ですから、「何を食ひ、何を飲み、何を着んとて思ひ煩ふな」(マタイ6-31)と。外側の客観情勢だけ、よくしようよくしようとするな。そうせずに内部の充実感を追究せよ。まず、「神の国と神の義とを求めよ」(マタイ6-33)。これがパラダイスです。つまり内部の存在の充実感なんですね。内部の充実感を求めるとパラダイスが起きてくる。すると当然、それはそれで終わりにならないで、確実に、一般にいうところの客観情勢も変わる」(『父とは誰か、母とは誰か』春秋社)
千石さんは、漂流を続けながら、つまり言えば「客観情勢」がどれほど危機的であっても、「内部の存在の充実感」があれば、「パラダイスが起きてくる」と信じていた。内部が充実すれば、それがおのずと「客観」を動かしてくると。
彼等はマスコミの追跡をくらますかのように、転々と引っ越しをした。その最中、「内部の充実感」を求めて聖書研究をしていたのだ。それ以外に目的はない。それは必ず「客観」が変わると信じていたからできたことなのだろう。ただ、「客観情勢」を好転させるという意図ではなく、ひたすら「内部の充実」を求めた。それが逆ではないのだ。
千石さんは女性達と漂流を続けたのだが、引っ越し先の土地に建物を建てるときも、あえてトイレを一つしか作らなかったそうだ。彼は、「自分を愛するようにあなたの隣り人を愛せよ」(マタイ22-39)を実践するためだったという。十人以上の集団だから、必ずトイレを使用するとき他者とぶつかってしまう。その時、自分がウンコを我慢するかしないかで、「自分を愛するように隣り人を愛せよ」を実践しようとした。つまり、自分がウンコをするためにトイレに入ったとする。その時、他者が来て、自分もウンコをしたいと言う。その時、自分はどうするか。もし自分が我慢して、他者にトイレを明け渡すということになれば、「自分を愛するように」が抜けてしまう。しかし、相手の要求を拒否したら、「隣り人を愛せよ」に抵触してしまう。その時、どうするかと。

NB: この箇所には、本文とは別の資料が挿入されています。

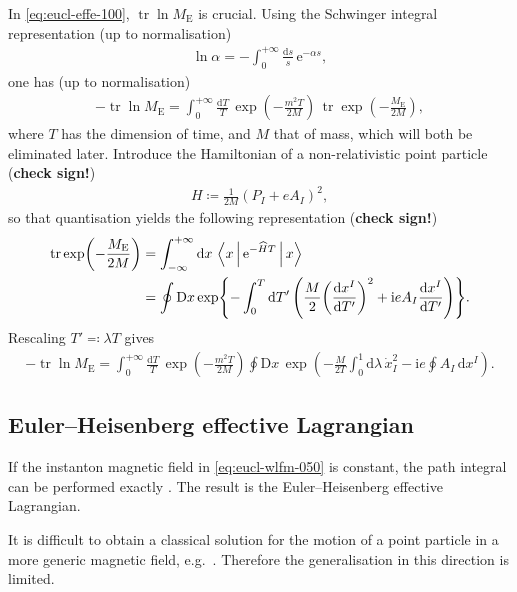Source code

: \documentclass[12pt]{article}
\newcommand\mi{\mathrm{i}} %
\newcommand\me{\mathrm{e}} %
\newcommand\dif{\mathrm{d}}
\newcommand\Dif{\mathrm{D}}
\DeclareMathOperator{\tr}{tr}
\newcommand{\rbr}[1]{{\left(#1\right)}}
\newcommand{\rfun}[2]{{#1}\mathopen{}\left(#2\right)\mathclose{}}
\newcommand{\cfun}[2]{{#1}\mathopen{}\left\{#2\right\}\mathclose{}}
\newcommand{\frde}[2]{{\frac{\dif{#1}}{\dif{#2}}}}
\begin{document}
In \cref{eq:eucl-effe-100}, $\tr\ln M_\text{E}$ is crucial. Using the Schwinger 
integral representation \cite{Schwinger1951} (up to normalisation)
\begin{align}
\ln \alpha = -\int_0^{+\infty} \frac{\dif s}{s}\,\me^{-\alpha s},
\end{align}
one has (up to normalisation)
\begin{align}
- \tr\ln M_\text{E} = \int_0^{+\infty} \frac{\dif T}{T}\,
	\rfun{\exp}{-\frac{m^2 T}{2M}}\,
	\tr \rfun{\exp}{-\frac{M_\text{E}}{2M}},
\end{align}
where $T$ has the dimension of time, and $M$ that of mass, which will both be 
eliminated later. Introduce the Hamiltonian of a non-relativistic point particle 
(\textbf{check sign!})
\begin{align}
H \coloneqq \frac{1}{2M} \rbr{P_I + e A_I}^2,
\end{align}
so that quantisation yields the following representation (\textbf{check sign!})
\begin{align}
\tr \rfun{\exp}{-\frac{M_\text{E}}{2M}} &= \int_{-\infty}^{+\infty}\dif x\,
\Braket{x | \me^{-\widehat{H} T} | x}
\\
&= \oint \Dif x\,\cfun{\exp}{-\int_{0}^{T}\dif T'\,
	\rbr{\frac{M}{2} \rbr{\frde{x^I}{T'}}^2 + \mi e A_I \frde{x^I}{T'}}}.
\label{eq:eucl-wlfm-050}
\end{align}
Rescaling $T' \eqqcolon \lambda T$ gives
\begin{align}
- \tr\ln M_\text{E} = \int_{0}^{+\infty} \frac{\dif T}{T}\,
	\rfun{\exp}{-\frac{m^2 T}{2M}}
	\oint \Dif x\,
		\rfun{\exp}{-\frac{M}{2T} \int_{0}^{1} \dif \lambda\, \dot{x}_I^2
			- \mi e \oint A_I\,\dif x^I}.
\label{eq:eucl-wlfm-100}
\end{align}

\subsection{Euler--Heisenberg effective Lagrangian}
\label{ssec:eucl-ehel}

If the instanton magnetic field in \cref{eq:eucl-wlfm-050} is constant, the 
path integral can be performed exactly \cite{Feynman1965}. The result is the 
Euler--Heisenberg effective Lagrangian.

It is difficult to obtain a classical solution for the motion of a point 
particle in a more generic magnetic field, e.g.\ \cite{Kondo1964}. Therefore 
the generalisation in this direction is limited.
\end{document}
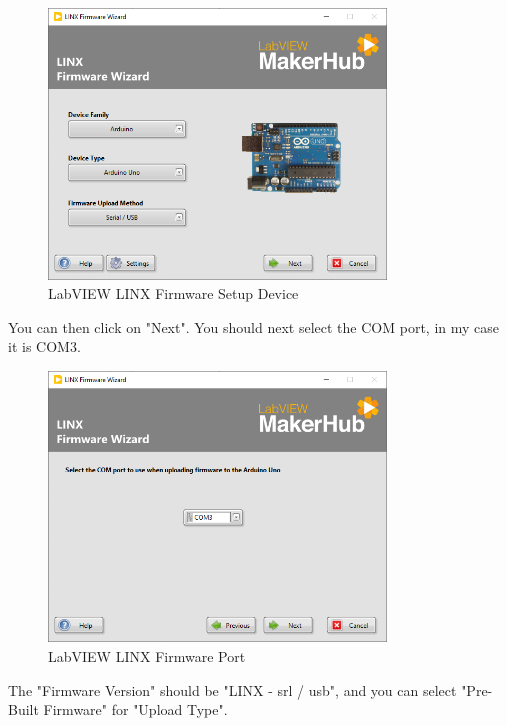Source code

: \documentclass[a4paper,11pt]{report}
\begin{document}
\begin{figure}[H]
\centering
\includegraphics[width=0.8\textwidth]{screenshots/labviewarduino2}
\caption{LabVIEW LINX Firmware Setup Device}
\end{figure}

You can then click on "Next". You should next select the COM port, in my case it is COM3.
\begin{figure}[H]

\centering
\includegraphics[width=0.8\textwidth]{screenshots/labviewarduino3}
\caption{LabVIEW LINX Firmware Port}
\end{figure}

The "Firmware Version" should be "LINX - \gls{srl} / \gls{usb}", and you can select "Pre-Built Firmware" for "Upload Type".
\end{document}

千石さんは、イエスの言葉を、そのまま実践し実験していた。そして、彼はこう言う。その時、自分は半分だけウンコをして、残りは我慢して、他者にトイレを明け渡すのだと。他者もその態度に応じて、半分だけウンコをして、また明け渡すのだと。彼は「イエスを生きる」を課題にして、日常を「実践的に、そして実験的に」生きていた。
しかし、半分だけウンコをすることが、「我慢」になってはダメなのだとも言う。「我慢」になれば、それはイエスに背くことになる。それが喜びと感じられるほどまでに、感受性が変化しなければだめなのだと言うのだろう。そこまで行かなければ、「エゴイズム」は解体できないと考えている。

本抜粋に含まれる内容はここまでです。